There are people who look to us for nourishment. People whose hungry eyes look to us with longing for the sustenance to help them make it through another day. People who would grow weak and perhaps even become ill and die without the nourishment we can provide. Yes, there are people whose lives are nourished by ours. People who drink from the fountain of our example, eat the bread of our influence, and long for the fruit of our praise.
The writer of Proverbs likens the life of the righteous man to water, a source of strength and refreshment to life’s weary travelers. If only we knew how many people draw from the well of our life. If only we knew the numbers of people who depend upon the consistent purity of our water. If only we knew.
On occasion we are made aware of how others have been refreshed by us through expressions like: “You are a blessing to me,” or “I have been greatly encouraged by you,” or “I appreciate you.” These are indications of the fact that other people’s lives are indeed nourished by ours. That others draw from the well of our example. That many drink from the stream of our influence.
It is therefore, incumbent upon us to carefully guard ourselves from contamination, lest we become a source of injury to others.

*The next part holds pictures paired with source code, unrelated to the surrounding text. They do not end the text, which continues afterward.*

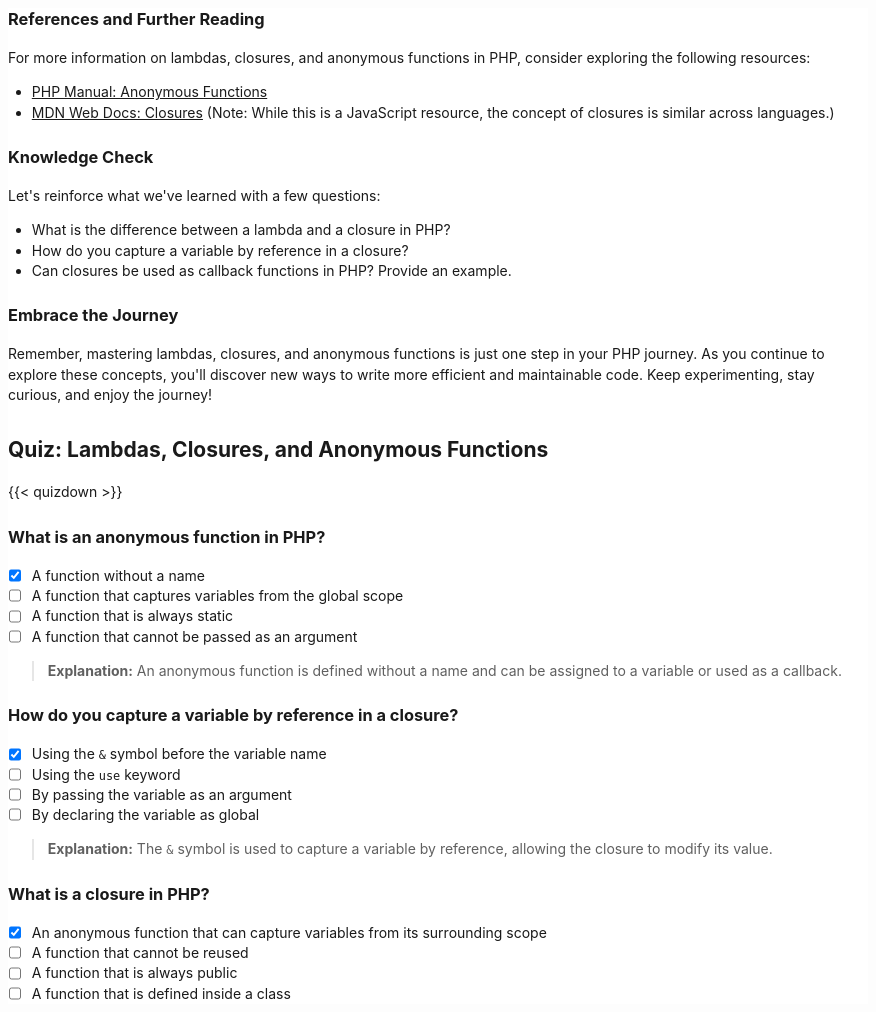 ### References and Further Reading

For more information on lambdas, closures, and anonymous functions in PHP, consider exploring the following resources:

- [PHP Manual: Anonymous Functions](https://www.php.net/manual/en/functions.anonymous.php)
- [MDN Web Docs: Closures](https://developer.mozilla.org/en-US/docs/Web/JavaScript/Closures) (Note: While this is a JavaScript resource, the concept of closures is similar across languages.)

### Knowledge Check

Let's reinforce what we've learned with a few questions:

- What is the difference between a lambda and a closure in PHP?
- How do you capture a variable by reference in a closure?
- Can closures be used as callback functions in PHP? Provide an example.

### Embrace the Journey

Remember, mastering lambdas, closures, and anonymous functions is just one step in your PHP journey. As you continue to explore these concepts, you'll discover new ways to write more efficient and maintainable code. Keep experimenting, stay curious, and enjoy the journey!

## Quiz: Lambdas, Closures, and Anonymous Functions

{{< quizdown >}}

### What is an anonymous function in PHP?

- [x] A function without a name
- [ ] A function that captures variables from the global scope
- [ ] A function that is always static
- [ ] A function that cannot be passed as an argument

> **Explanation:** An anonymous function is defined without a name and can be assigned to a variable or used as a callback.

### How do you capture a variable by reference in a closure?

- [x] Using the `&` symbol before the variable name
- [ ] Using the `use` keyword
- [ ] By passing the variable as an argument
- [ ] By declaring the variable as global

> **Explanation:** The `&` symbol is used to capture a variable by reference, allowing the closure to modify its value.

### What is a closure in PHP?

- [x] An anonymous function that can capture variables from its surrounding scope
- [ ] A function that cannot be reused
- [ ] A function that is always public
- [ ] A function that is defined inside a class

There are two sources of contamination that we must guard against.
First, we must guard against the contamination that comes through compromise with the wicked. The term “wicked” is a general term that refers to those who are out of touch with God. Such compromise introduces foul elements into the water, elements that make it muddy and unclear.
Second, we must guard against the contamination that comes through cowardice, or through giving in to the demands of the wicked. Such cowardice allows the wicked to pollute the water with impurities. The contamination of the water may be evident by a change in color or by a foul odor. And if the contamination in the water is bad enough it may kill those who partake. It may lead men to apostasy or keep men from ever coming to faith in Christ.

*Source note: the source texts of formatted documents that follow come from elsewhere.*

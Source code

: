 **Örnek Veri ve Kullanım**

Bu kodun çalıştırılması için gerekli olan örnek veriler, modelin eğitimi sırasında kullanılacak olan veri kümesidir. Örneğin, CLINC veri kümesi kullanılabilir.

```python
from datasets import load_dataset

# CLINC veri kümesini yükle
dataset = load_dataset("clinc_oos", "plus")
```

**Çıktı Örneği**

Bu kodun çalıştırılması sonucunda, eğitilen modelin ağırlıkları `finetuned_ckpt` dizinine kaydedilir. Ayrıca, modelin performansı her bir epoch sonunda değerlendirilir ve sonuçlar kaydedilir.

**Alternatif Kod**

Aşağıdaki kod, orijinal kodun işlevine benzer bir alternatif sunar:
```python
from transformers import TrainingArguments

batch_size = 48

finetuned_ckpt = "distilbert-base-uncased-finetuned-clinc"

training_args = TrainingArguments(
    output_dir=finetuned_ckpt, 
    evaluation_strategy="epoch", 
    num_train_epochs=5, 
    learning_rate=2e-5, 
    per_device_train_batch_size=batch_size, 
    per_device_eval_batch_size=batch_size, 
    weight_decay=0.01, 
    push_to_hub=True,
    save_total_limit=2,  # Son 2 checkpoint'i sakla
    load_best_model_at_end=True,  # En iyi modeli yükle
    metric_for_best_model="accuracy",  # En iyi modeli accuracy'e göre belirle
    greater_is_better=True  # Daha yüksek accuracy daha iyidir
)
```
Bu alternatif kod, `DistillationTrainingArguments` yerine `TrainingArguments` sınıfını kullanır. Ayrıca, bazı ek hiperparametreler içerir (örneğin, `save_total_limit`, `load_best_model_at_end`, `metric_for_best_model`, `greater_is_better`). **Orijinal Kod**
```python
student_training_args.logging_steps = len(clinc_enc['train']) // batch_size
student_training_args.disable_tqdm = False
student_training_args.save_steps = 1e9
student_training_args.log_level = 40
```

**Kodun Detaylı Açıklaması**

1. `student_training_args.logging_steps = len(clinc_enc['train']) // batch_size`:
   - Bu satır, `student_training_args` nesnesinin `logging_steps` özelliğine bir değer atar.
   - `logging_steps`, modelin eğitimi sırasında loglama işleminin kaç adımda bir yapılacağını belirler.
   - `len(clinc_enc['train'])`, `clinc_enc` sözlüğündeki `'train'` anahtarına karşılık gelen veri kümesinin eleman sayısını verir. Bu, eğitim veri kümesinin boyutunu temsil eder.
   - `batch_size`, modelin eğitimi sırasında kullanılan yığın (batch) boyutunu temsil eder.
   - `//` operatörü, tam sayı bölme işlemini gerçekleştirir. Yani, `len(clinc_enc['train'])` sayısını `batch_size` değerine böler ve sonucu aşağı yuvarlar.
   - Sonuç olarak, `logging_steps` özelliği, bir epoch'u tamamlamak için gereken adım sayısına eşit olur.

The contamination however, may be present but not noticeable at all. It may not be strong enough to kill but may simply lower the standard of health in those who partake. It may cause men to have an unsteady walk or to stumble. It may rob men of health and cripple them with ineffectiveness.

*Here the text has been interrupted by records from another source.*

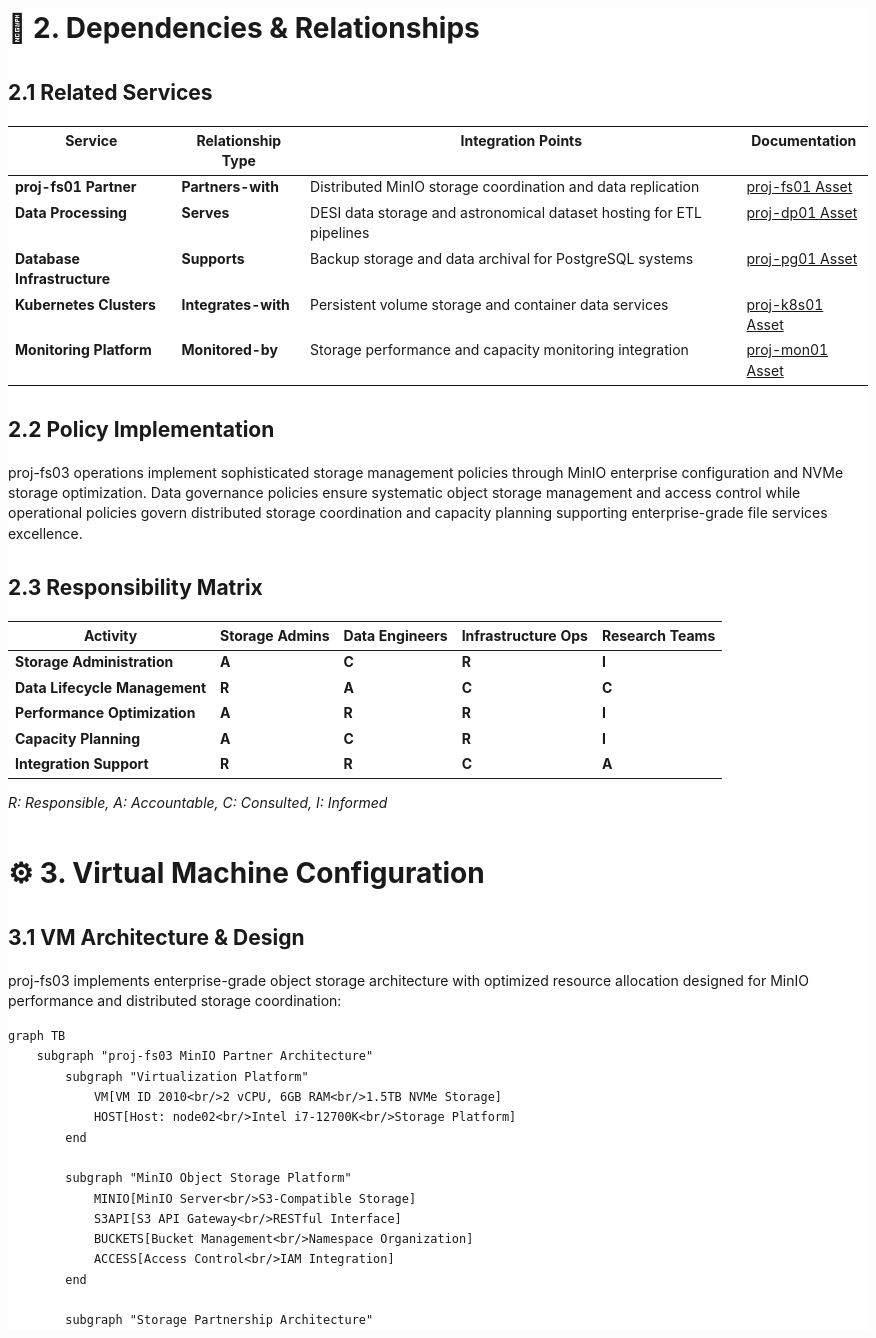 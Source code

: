 # 🔗 **2. Dependencies & Relationships**

## **2.1 Related Services**

| **Service** | **Relationship Type** | **Integration Points** | **Documentation** |
|-------------|----------------------|------------------------|-------------------|
| **proj-fs01 Partner** | **Partners-with** | Distributed MinIO storage coordination and data replication | [proj-fs01 Asset](proj-fs01-asset-sheet.md) |
| **Data Processing** | **Serves** | DESI data storage and astronomical dataset hosting for ETL pipelines | [proj-dp01 Asset](proj-dp01-asset-sheet.md) |
| **Database Infrastructure** | **Supports** | Backup storage and data archival for PostgreSQL systems | [proj-pg01 Asset](proj-pg01-asset-sheet.md) |
| **Kubernetes Clusters** | **Integrates-with** | Persistent volume storage and container data services | [proj-k8s01 Asset](proj-k8s01-asset-sheet.md) |
| **Monitoring Platform** | **Monitored-by** | Storage performance and capacity monitoring integration | [proj-mon01 Asset](proj-mon01-asset-sheet.md) |

## **2.2 Policy Implementation**

proj-fs03 operations implement sophisticated storage management policies through MinIO enterprise configuration and NVMe storage optimization. Data governance policies ensure systematic object storage management and access control while operational policies govern distributed storage coordination and capacity planning supporting enterprise-grade file services excellence.

## **2.3 Responsibility Matrix**

| **Activity** | **Storage Admins** | **Data Engineers** | **Infrastructure Ops** | **Research Teams** |
|--------------|-------------------|-------------------|------------------------|-------------------|
| **Storage Administration** | **A** | **C** | **R** | **I** |
| **Data Lifecycle Management** | **R** | **A** | **C** | **C** |
| **Performance Optimization** | **A** | **R** | **R** | **I** |
| **Capacity Planning** | **A** | **C** | **R** | **I** |
| **Integration Support** | **R** | **R** | **C** | **A** |

*R: Responsible, A: Accountable, C: Consulted, I: Informed*

# ⚙️ **3. Virtual Machine Configuration**

## **3.1 VM Architecture & Design**

proj-fs03 implements enterprise-grade object storage architecture with optimized resource allocation designed for MinIO performance and distributed storage coordination:

```mermaid
graph TB
    subgraph "proj-fs03 MinIO Partner Architecture"
        subgraph "Virtualization Platform"
            VM[VM ID 2010<br/>2 vCPU, 6GB RAM<br/>1.5TB NVMe Storage]
            HOST[Host: node02<br/>Intel i7-12700K<br/>Storage Platform]
        end
        
        subgraph "MinIO Object Storage Platform"
            MINIO[MinIO Server<br/>S3-Compatible Storage]
            S3API[S3 API Gateway<br/>RESTful Interface]
            BUCKETS[Bucket Management<br/>Namespace Organization]
            ACCESS[Access Control<br/>IAM Integration]
        end
        
        subgraph "Storage Partnership Architecture"
``` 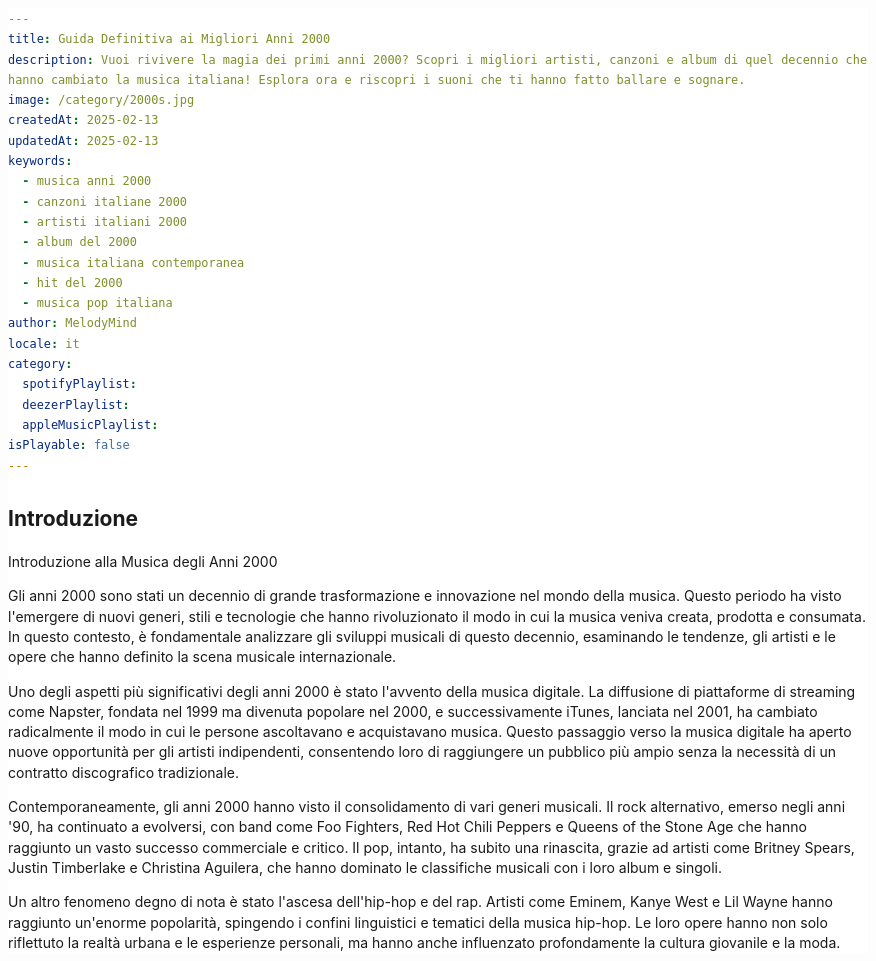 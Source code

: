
 ```yaml
---
title: Guida Definitiva ai Migliori Anni 2000
description: Vuoi rivivere la magia dei primi anni 2000? Scopri i migliori artisti, canzoni e album di quel decennio che hanno cambiato la musica italiana! Esplora ora e riscopri i suoni che ti hanno fatto ballare e sognare.
image: /category/2000s.jpg
createdAt: 2025-02-13
updatedAt: 2025-02-13
keywords:
  - musica anni 2000
  - canzoni italiane 2000
  - artisti italiani 2000
  - album del 2000
  - musica italiana contemporanea
  - hit del 2000
  - musica pop italiana
author: MelodyMind
locale: it
category:
  spotifyPlaylist: 
  deezerPlaylist: 
  appleMusicPlaylist: 
isPlayable: false
---
```



## Introduzione

Introduzione alla Musica degli Anni 2000

Gli anni 2000 sono stati un decennio di grande trasformazione e innovazione nel mondo della musica. Questo periodo ha visto l'emergere di nuovi generi, stili e tecnologie che hanno rivoluzionato il modo in cui la musica veniva creata, prodotta e consumata. In questo contesto, è fondamentale analizzare gli sviluppi musicali di questo decennio, esaminando le tendenze, gli artisti e le opere che hanno definito la scena musicale internazionale.

Uno degli aspetti più significativi degli anni 2000 è stato l'avvento della musica digitale. La diffusione di piattaforme di streaming come Napster, fondata nel 1999 ma divenuta popolare nel 2000, e successivamente iTunes, lanciata nel 2001, ha cambiato radicalmente il modo in cui le persone ascoltavano e acquistavano musica. Questo passaggio verso la musica digitale ha aperto nuove opportunità per gli artisti indipendenti, consentendo loro di raggiungere un pubblico più ampio senza la necessità di un contratto discografico tradizionale.

Contemporaneamente, gli anni 2000 hanno visto il consolidamento di vari generi musicali. Il rock alternativo, emerso negli anni '90, ha continuato a evolversi, con band come Foo Fighters, Red Hot Chili Peppers e Queens of the Stone Age che hanno raggiunto un vasto successo commerciale e critico. Il pop, intanto, ha subito una rinascita, grazie ad artisti come Britney Spears, Justin Timberlake e Christina Aguilera, che hanno dominato le classifiche musicali con i loro album e singoli.

Un altro fenomeno degno di nota è stato l'ascesa dell'hip-hop e del rap. Artisti come Eminem, Kanye West e Lil Wayne hanno raggiunto un'enorme popolarità, spingendo i confini linguistici e tematici della musica hip-hop. Le loro opere hanno non solo riflettuto la realtà urbana e le esperienze personali, ma hanno anche influenzato profondamente la cultura giovanile e la moda.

And so, we have a responsibility to guard the purity of our water. There are people who watch us and notice what we do and how we do it and why we do it. There are people who look to us for the encouragement to go on, for the reassurance that life’s obstacles can be overcome, and for a greater understanding of how to live life in terms pleasing to God.
Jesus said that salt that has become tasteless “is good for nothing anymore, except to be thrown out and trampled under foot by men” (Matthew 5:13). And so with water that has become polluted. May our lives be a refreshing drink of holy water to life’s weary travelers.